Know Your Lore, Tinfoil Hat Edition The fascination of Sargeras SUN
The World of Warcraft is an expansive universe. You're playing the game, you're fighting the bosses, you know the how -- but do you know the why? Each week, Matthew Rossi and Anne Stickney make sure you Know Your Lore by covering the history of the story behind World of Warcraft.

Sargeras: Fallen Titan, founder of the Burning Legion and destroyer of worlds. Since his fall from his place as the premier champion of the Titans, Sargeras has enjoyed utmost success in his mission of destruction, bringing down endless worlds and wreaking havoc across the universe. Yet one world has eluded his grasp, time and time again -- Azeroth. Though the Burning Legion has visited Azeroth countless times, it has yet to sink its claws into the world and wrench it apart.
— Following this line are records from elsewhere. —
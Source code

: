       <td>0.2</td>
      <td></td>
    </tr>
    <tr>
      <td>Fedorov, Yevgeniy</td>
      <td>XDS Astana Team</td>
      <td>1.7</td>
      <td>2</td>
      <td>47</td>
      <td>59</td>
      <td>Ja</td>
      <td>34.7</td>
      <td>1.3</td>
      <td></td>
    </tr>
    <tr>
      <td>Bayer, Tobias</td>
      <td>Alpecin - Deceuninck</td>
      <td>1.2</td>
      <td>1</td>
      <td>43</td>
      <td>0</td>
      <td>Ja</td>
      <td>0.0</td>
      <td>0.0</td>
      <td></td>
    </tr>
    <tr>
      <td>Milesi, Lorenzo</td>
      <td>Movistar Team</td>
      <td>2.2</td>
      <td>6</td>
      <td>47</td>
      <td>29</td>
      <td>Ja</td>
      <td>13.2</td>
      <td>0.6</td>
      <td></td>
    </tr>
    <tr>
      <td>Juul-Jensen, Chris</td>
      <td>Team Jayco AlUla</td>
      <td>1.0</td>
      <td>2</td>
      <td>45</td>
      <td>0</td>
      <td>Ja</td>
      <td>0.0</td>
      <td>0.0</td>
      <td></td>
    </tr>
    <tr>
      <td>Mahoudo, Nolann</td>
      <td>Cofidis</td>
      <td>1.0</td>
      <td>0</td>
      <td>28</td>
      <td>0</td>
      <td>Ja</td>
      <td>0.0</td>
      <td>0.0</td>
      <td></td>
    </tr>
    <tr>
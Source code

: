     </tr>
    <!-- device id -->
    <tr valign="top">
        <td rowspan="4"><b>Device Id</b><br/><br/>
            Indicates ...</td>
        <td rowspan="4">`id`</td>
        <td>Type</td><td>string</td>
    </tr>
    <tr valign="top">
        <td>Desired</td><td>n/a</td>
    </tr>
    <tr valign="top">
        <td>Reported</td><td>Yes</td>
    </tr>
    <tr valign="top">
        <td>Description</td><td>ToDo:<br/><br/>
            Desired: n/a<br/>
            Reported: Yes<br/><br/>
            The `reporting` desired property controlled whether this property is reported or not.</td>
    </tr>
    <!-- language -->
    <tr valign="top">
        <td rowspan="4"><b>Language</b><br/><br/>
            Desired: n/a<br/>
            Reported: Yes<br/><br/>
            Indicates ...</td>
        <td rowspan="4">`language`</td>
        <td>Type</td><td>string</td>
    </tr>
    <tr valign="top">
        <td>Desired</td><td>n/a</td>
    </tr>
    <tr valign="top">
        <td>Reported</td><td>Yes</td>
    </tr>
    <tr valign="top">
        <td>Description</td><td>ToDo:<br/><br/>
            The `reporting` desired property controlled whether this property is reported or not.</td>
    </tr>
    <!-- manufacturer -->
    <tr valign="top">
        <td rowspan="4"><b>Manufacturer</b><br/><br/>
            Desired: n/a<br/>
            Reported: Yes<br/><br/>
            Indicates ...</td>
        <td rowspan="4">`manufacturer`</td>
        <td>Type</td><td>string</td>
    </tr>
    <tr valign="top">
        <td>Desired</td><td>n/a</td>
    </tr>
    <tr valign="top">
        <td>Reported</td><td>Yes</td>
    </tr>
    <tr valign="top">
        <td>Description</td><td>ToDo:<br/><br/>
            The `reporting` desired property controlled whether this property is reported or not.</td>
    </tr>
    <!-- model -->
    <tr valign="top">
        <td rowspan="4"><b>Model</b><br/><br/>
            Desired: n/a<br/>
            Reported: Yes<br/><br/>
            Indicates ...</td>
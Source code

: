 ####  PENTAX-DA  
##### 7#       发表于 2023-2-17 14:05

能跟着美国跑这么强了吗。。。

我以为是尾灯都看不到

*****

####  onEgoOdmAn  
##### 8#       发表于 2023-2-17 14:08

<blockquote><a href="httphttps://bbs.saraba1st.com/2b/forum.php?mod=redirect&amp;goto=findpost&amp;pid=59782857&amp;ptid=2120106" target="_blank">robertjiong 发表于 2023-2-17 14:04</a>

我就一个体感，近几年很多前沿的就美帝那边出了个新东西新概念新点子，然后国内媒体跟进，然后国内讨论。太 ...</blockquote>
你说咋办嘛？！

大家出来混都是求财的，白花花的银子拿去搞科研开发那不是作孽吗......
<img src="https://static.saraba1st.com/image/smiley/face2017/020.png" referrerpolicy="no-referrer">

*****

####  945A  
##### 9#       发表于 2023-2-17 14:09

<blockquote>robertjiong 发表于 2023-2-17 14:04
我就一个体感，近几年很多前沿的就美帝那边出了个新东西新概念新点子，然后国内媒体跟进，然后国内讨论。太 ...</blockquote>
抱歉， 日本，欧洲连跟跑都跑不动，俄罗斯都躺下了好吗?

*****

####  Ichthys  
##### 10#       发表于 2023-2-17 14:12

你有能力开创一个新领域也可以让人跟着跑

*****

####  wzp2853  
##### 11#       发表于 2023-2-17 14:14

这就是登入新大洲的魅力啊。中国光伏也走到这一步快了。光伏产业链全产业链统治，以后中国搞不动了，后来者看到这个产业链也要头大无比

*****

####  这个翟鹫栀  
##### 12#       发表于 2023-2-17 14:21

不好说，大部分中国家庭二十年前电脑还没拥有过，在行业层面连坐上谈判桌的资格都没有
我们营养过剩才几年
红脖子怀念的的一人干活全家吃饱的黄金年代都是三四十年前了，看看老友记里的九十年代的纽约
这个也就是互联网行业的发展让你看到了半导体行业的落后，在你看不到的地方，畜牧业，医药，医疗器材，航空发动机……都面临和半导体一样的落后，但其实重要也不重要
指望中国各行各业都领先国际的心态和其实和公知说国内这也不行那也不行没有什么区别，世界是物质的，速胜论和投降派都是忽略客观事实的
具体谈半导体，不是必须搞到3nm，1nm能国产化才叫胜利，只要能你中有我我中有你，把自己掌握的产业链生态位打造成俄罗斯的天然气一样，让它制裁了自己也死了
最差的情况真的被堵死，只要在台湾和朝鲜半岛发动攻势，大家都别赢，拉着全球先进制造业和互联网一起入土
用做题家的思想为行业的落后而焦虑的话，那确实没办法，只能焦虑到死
Despite this, the Legion continues to try. There may be hundreds, thousands, possibly even millions of distinct worlds out there ripe for annihilation, but the Burning Legion and Sargeras himself have focused with certainty on our little world. Is it a matter of revenge? Is it a matter of stubborn persistence? Or is there some other reason we're the focus of the universe's heralds of hatred? What is Sargeras' fascination with our tiny planet, anyway?

Today's Know Your Lore is a Tinfoil Hat edition, meaning the following is a look into what has gone before with pure speculation on why and what is to come as a result. These speculations are merely theories and shouldn't be taken as fact or official lore.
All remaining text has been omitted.